As Heawood suggests, smart solutions can help facilitate the development of more sustainable homes but the returns for investors remain questionable. In the UK’s private rental sector, there are indications that landlords will soon face tightening environmental standards that will place an additional financial burden on private investors. What is more, the returns for retrofitting sustainable improvements are already limited. The payback period for energy improvement projects costing £6,472 to take a home from EPC grade D to C could be as high as 36 years, according to some estimates.

Alongside regulatory changes, governments could also look more closely at the role taxation plays in encouraging sustainable real estate investment. Tax changes, whether they serve as more of a carrot or a stick for investors, can deliver the marginal improvement in returns that push investors to support sustainable projects, whether for greenfield or brownfield development.

“At present, it’s hard to point at any evidence of tech-enabled sustainable assets securing any pricing premium specifically for that reason – it’s too nascent,” Malim acknowledges. “However, in our experience, the investors focused on future-proofing their assets are also the ones putting the most effort into the design, operations, and customer experience, so it’s all in the mix when it comes to achieving the highest institutional valuations”

Looking back to move forward

Undoubtedly, there is a great deal of momentum behind sustainable housing, driven, at least in part, by the emergence of new smart technologies. Around the world, 28 major cities have signed up to the World Green Building Council’s Net Zero Carbon Buildings Commitment but new builds alone will not be enough to reach their aims. “We expect to see increased institutional momentum behind the retrofitting of existing properties as a means of improving carbon and energy efficiency,” Heawood concludes.

Retrofitting existing homes with more sustainable solutions is already underway in some markets, of course.
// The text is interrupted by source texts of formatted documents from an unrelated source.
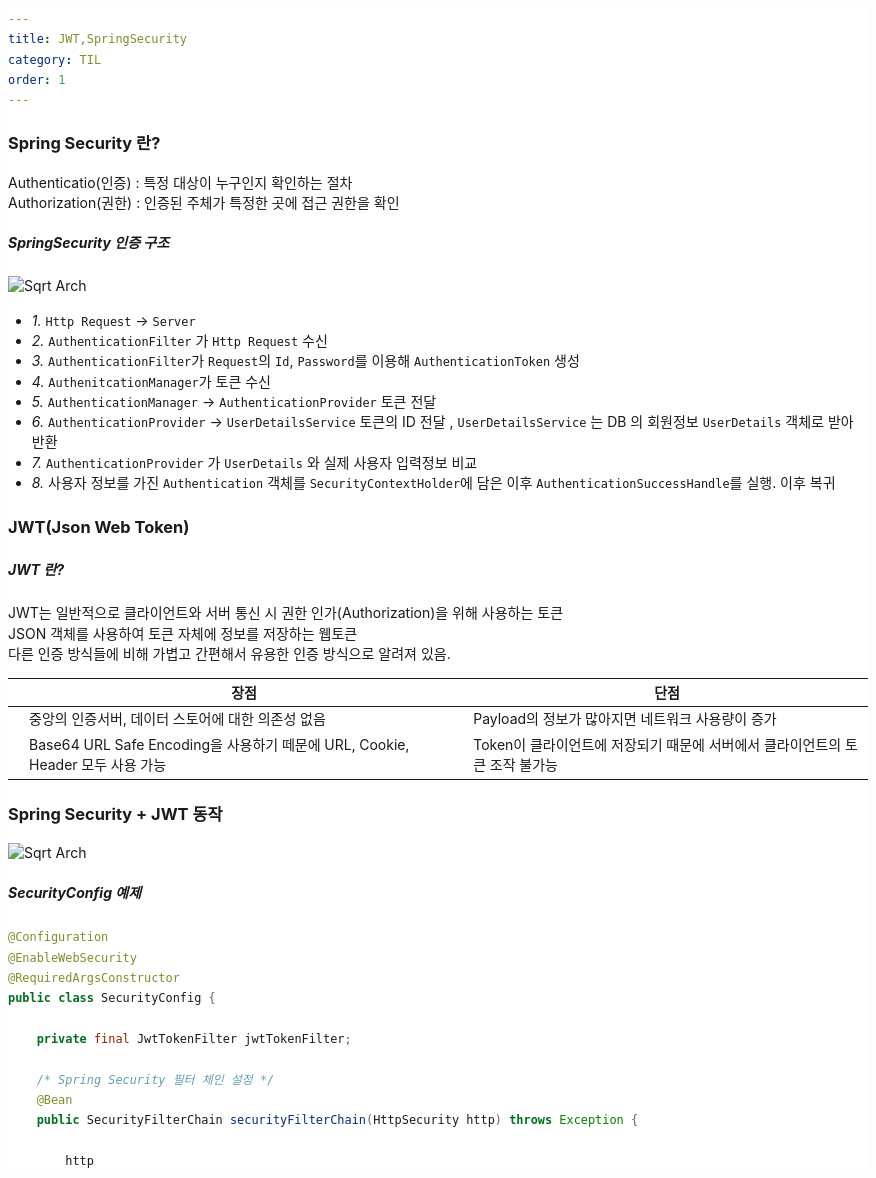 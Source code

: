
 ```yaml
---
title: JWT,SpringSecurity
category: TIL
order: 1
---
```

### Spring Security 란?

<div class="content-box">
Authenticatio(인증) : 특정 대상이 누구인지 확인하는 절차</br>
Authorization(권한) : 인증된 주체가 특정한 곳에 접근 권한을 확인
</div>

##### SpringSecurity 인증 구조

![Sqrt Arch](https://drive.google.com/uc?id=1_NQ4TNlTgvzcGalSDAlNWCJES3N8hQLY)

- *1.* `Http Request` -> `Server`
- *2.* `AuthenticationFilter` 가 `Http Request` 수신
- *3.* `AuthenticationFilter`가 `Request`의 `Id`, `Password`를 이용해 `AuthenticationToken` 생성
- *4.* `AuthenitcationManager`가 토큰 수신
- *5.* `AuthenticationManager` -> `AuthenticationProvider` 토큰 전달
- *6.* `AuthenticationProvider` -> `UserDetailsService` 토큰의 ID 전달 , `UserDetailsService` 는 DB 의 회원정보 `UserDetails` 객체로 받아 반환
- *7.* `AuthenticationProvider` 가 `UserDetails` 와 실제 사용자 입력정보 비교
- *8.* 사용자 정보를 가진 `Authentication` 객체를 `SecurityContextHolder`에 담은 이후 `AuthenticationSuccessHandle`를 실행. 이후 복귀


### JWT(Json Web Token)

##### JWT 란?
<div class="content-box">
JWT는 일반적으로 클라이언트와 서버 통신 시 권한 인가(Authorization)을 위해 사용하는 토큰<br>
JSON 객체를 사용하여 토큰 자체에 정보를 저장하는 웹토큰</br>
다른 인증 방식들에 비해 가볍고 간편해서 유용한 인증 방식으로 알려져 있음.
</div>

||장점|단점|
|-|-|-|
||중앙의 인증서버, 데이터 스토어에 대한 의존성 없음|Payload의 정보가 많아지면 네트워크 사용량이 증가|
||Base64 URL Safe Encoding을 사용하기 떼문에 URL, Cookie, Header 모두 사용 가능|Token이 클라이언트에 저장되기 때문에 서버에서 클라이언트의 토큰 조작 불가능|

### Spring Security + JWT 동작

![Sqrt Arch](https://drive.google.com/uc?id=1YYiXNdWHMfrcpCIv2FUoLUIOJnuYXf_S)

##### SecurityConfig 예제
```java
@Configuration
@EnableWebSecurity
@RequiredArgsConstructor
public class SecurityConfig {

    private final JwtTokenFilter jwtTokenFilter;

    /* Spring Security 필터 체인 설정 */
    @Bean
    public SecurityFilterChain securityFilterChain(HttpSecurity http) throws Exception {

        http
```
In New York, the historic Waldorf Astoria hotel has had 5,300 windows replaced and upgraded to offer modern thermal performance. London-based Q-Bot, which received £3.6 million of Series A funding from French multinational Saint-Gobain in 2019, uses robots to scan underfloor spaces, create a 3D map, and spray insulation material where beneficial. Evidently, investment potential does exist around sustainable, smart homes – even for older properties.

Relying on new homes to make housing stock more energy efficient could take decades but tech-enabled institutional investment in upgrading existing residential property can drive greater improvements at a much faster rate. With the regulatory space continuously shifting around sustainability, investors in buildings old and new may want to incorporate ESG into their strategies soon – if they haven’t already done so.

A proptech partnership

Last year, Moorfield Group and Bricklane entered into a £600 million joint venture with sustainability as one of its central pillars.
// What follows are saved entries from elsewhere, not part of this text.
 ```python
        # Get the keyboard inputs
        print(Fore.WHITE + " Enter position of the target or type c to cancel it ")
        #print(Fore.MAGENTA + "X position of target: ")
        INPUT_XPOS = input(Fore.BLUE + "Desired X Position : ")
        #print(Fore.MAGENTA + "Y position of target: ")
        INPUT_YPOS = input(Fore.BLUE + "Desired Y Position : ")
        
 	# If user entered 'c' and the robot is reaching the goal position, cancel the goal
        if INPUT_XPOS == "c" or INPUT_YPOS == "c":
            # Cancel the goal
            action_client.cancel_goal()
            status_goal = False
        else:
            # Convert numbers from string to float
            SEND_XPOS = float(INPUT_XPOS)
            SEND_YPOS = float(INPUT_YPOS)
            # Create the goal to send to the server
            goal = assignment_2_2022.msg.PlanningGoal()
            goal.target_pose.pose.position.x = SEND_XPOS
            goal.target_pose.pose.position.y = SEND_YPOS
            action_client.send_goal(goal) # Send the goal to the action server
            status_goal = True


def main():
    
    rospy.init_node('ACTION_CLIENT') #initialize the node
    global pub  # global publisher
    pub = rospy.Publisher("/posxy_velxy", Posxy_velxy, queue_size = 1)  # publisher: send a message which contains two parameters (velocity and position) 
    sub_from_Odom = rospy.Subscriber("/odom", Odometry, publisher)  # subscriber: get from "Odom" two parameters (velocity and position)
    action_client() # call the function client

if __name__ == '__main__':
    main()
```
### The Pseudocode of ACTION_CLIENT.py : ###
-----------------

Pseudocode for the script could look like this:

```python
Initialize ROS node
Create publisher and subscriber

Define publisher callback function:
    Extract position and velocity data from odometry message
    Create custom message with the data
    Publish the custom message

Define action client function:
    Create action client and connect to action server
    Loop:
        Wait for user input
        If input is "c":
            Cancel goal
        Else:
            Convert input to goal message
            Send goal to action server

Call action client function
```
Highlighting the in-roads that smart solutions have made into the residential housing market, Moorfield Group, a UK real estate fund manager, and Bricklane, a proptech residential investment platform, announced a collaboration last year targeting a £600 million ($734 million; €698 million) UK portfolio of professionally managed homes for rent. The partnership claims to represent the “most significant technology-driven investment in the UK’s residential market to date.”

Both companies have strong sustainability credentials that are expected to be furthered through the joint venture. For example, Bricklane works with the California start-up Wren to ensure its entire property portfolio is carbon-neutral, while Moorfield says it plans to be operationally net-zero by 2030.